== Segment start ==

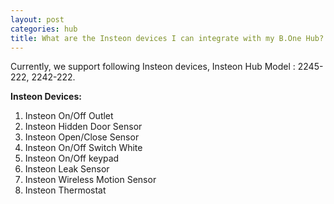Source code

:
 ```yaml
---
layout: post
categories: hub
title: What are the Insteon devices I can integrate with my B.One Hub?
---
```


Currently, we support following Insteon devices, Insteon Hub Model : 2245-222, 2242-222.

**Insteon Devices:**

  1. Insteon On/Off Outlet
  2. Insteon Hidden Door Sensor
  3. Insteon Open/Close Sensor
  4. Insteon On/Off Switch White
  5. Insteon On/Off keypad
  6. Insteon Leak Sensor
  7. Insteon Wireless Motion Sensor
  8. Insteon Thermostat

== Segment end ==

* REQUIRED WORK
Copy the entire listing exactly but skip the pictures.

* EXERCISE RESPONSE
Source code

:
 ```yaml
---
layout: post
categories: hub
title: What are the Insteon devices I can integrate with my B.One Hub?
---
```


Currently, we support following Insteon devices, Insteon Hub Model : 2245-222, 2242-222.

**Insteon Devices:**

  1. Insteon On/Off Outlet
  2. Insteon Hidden Door Sensor
  3. Insteon Open/Close Sensor
  4. Insteon On/Off Switch White
  5. Insteon On/Off keypad
  6. Insteon Leak Sensor
  7. Insteon Wireless Motion Sensor
  8. Insteon Thermostat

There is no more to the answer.